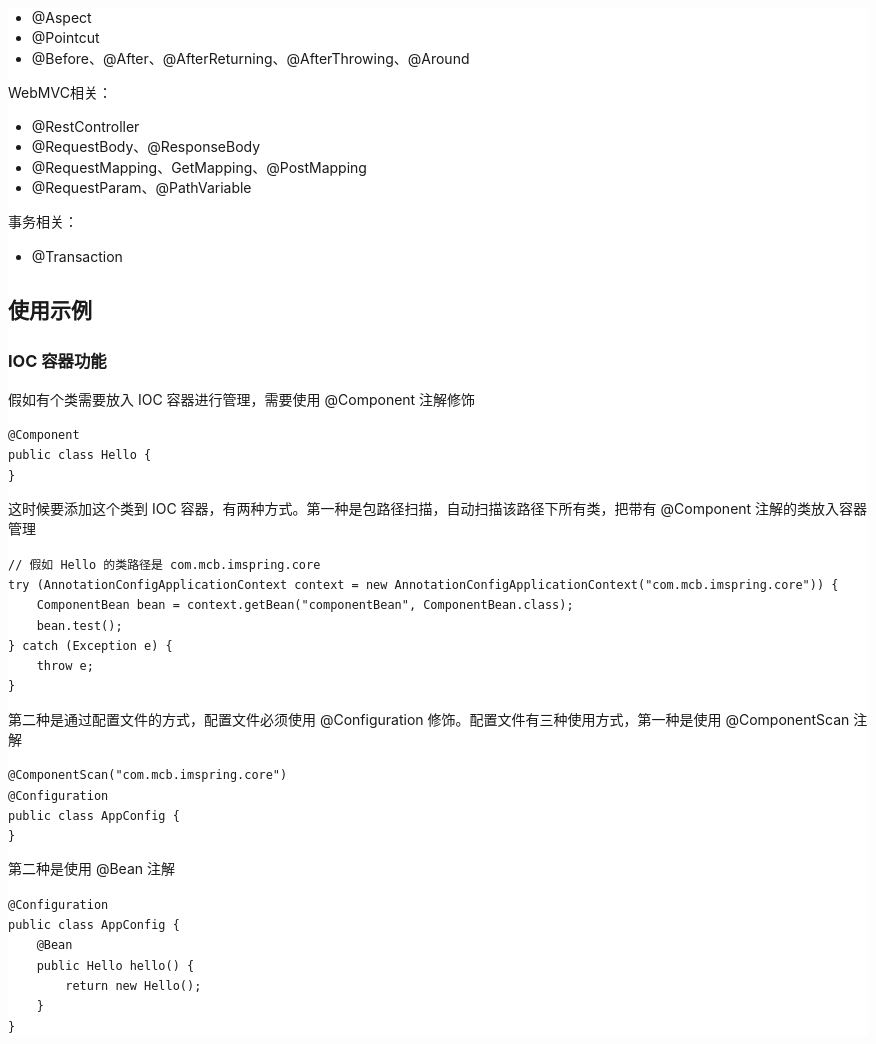 * @Aspect
* @Pointcut
* @Before、@After、@AfterReturning、@AfterThrowing、@Around

WebMVC相关：

* @RestController
* @RequestBody、@ResponseBody
* @RequestMapping、GetMapping、@PostMapping
* @RequestParam、@PathVariable

事务相关：

* @Transaction

## 使用示例

### IOC 容器功能

假如有个类需要放入 IOC 容器进行管理，需要使用 @Component 注解修饰

```
@Component
public class Hello {
}
```

这时候要添加这个类到 IOC 容器，有两种方式。第一种是包路径扫描，自动扫描该路径下所有类，把带有 @Component 注解的类放入容器管理

```
// 假如 Hello 的类路径是 com.mcb.imspring.core
try (AnnotationConfigApplicationContext context = new AnnotationConfigApplicationContext("com.mcb.imspring.core")) {
    ComponentBean bean = context.getBean("componentBean", ComponentBean.class);
    bean.test();
} catch (Exception e) {
    throw e;
}
```

第二种是通过配置文件的方式，配置文件必须使用 @Configuration 修饰。配置文件有三种使用方式，第一种是使用 @ComponentScan 注解

```
@ComponentScan("com.mcb.imspring.core")
@Configuration
public class AppConfig {
}
```

第二种是使用 @Bean 注解

```
@Configuration
public class AppConfig {
	@Bean
	public Hello hello() {
		return new Hello();
	}
}
```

# Task objective
Produce the entries again, word for word, without any of their pictures.

# Task response
 * @Aspect
* @Pointcut
* @Before、@After、@AfterReturning、@AfterThrowing、@Around

WebMVC相关：

* @RestController
* @RequestBody、@ResponseBody
* @RequestMapping、GetMapping、@PostMapping
* @RequestParam、@PathVariable

事务相关：

* @Transaction

## 使用示例

### IOC 容器功能

假如有个类需要放入 IOC 容器进行管理，需要使用 @Component 注解修饰

```
@Component
public class Hello {
}
```

这时候要添加这个类到 IOC 容器，有两种方式。第一种是包路径扫描，自动扫描该路径下所有类，把带有 @Component 注解的类放入容器管理

```
// 假如 Hello 的类路径是 com.mcb.imspring.core
try (AnnotationConfigApplicationContext context = new AnnotationConfigApplicationContext("com.mcb.imspring.core")) {
    ComponentBean bean = context.getBean("componentBean", ComponentBean.class);
    bean.test();
} catch (Exception e) {
    throw e;
}
```

第二种是通过配置文件的方式，配置文件必须使用 @Configuration 修饰。配置文件有三种使用方式，第一种是使用 @ComponentScan 注解

```
@ComponentScan("com.mcb.imspring.core")
@Configuration
public class AppConfig {
}
```

第二种是使用 @Bean 注解

```
@Configuration
public class AppConfig {
	@Bean
	public Hello hello() {
		return new Hello();
	}
}
```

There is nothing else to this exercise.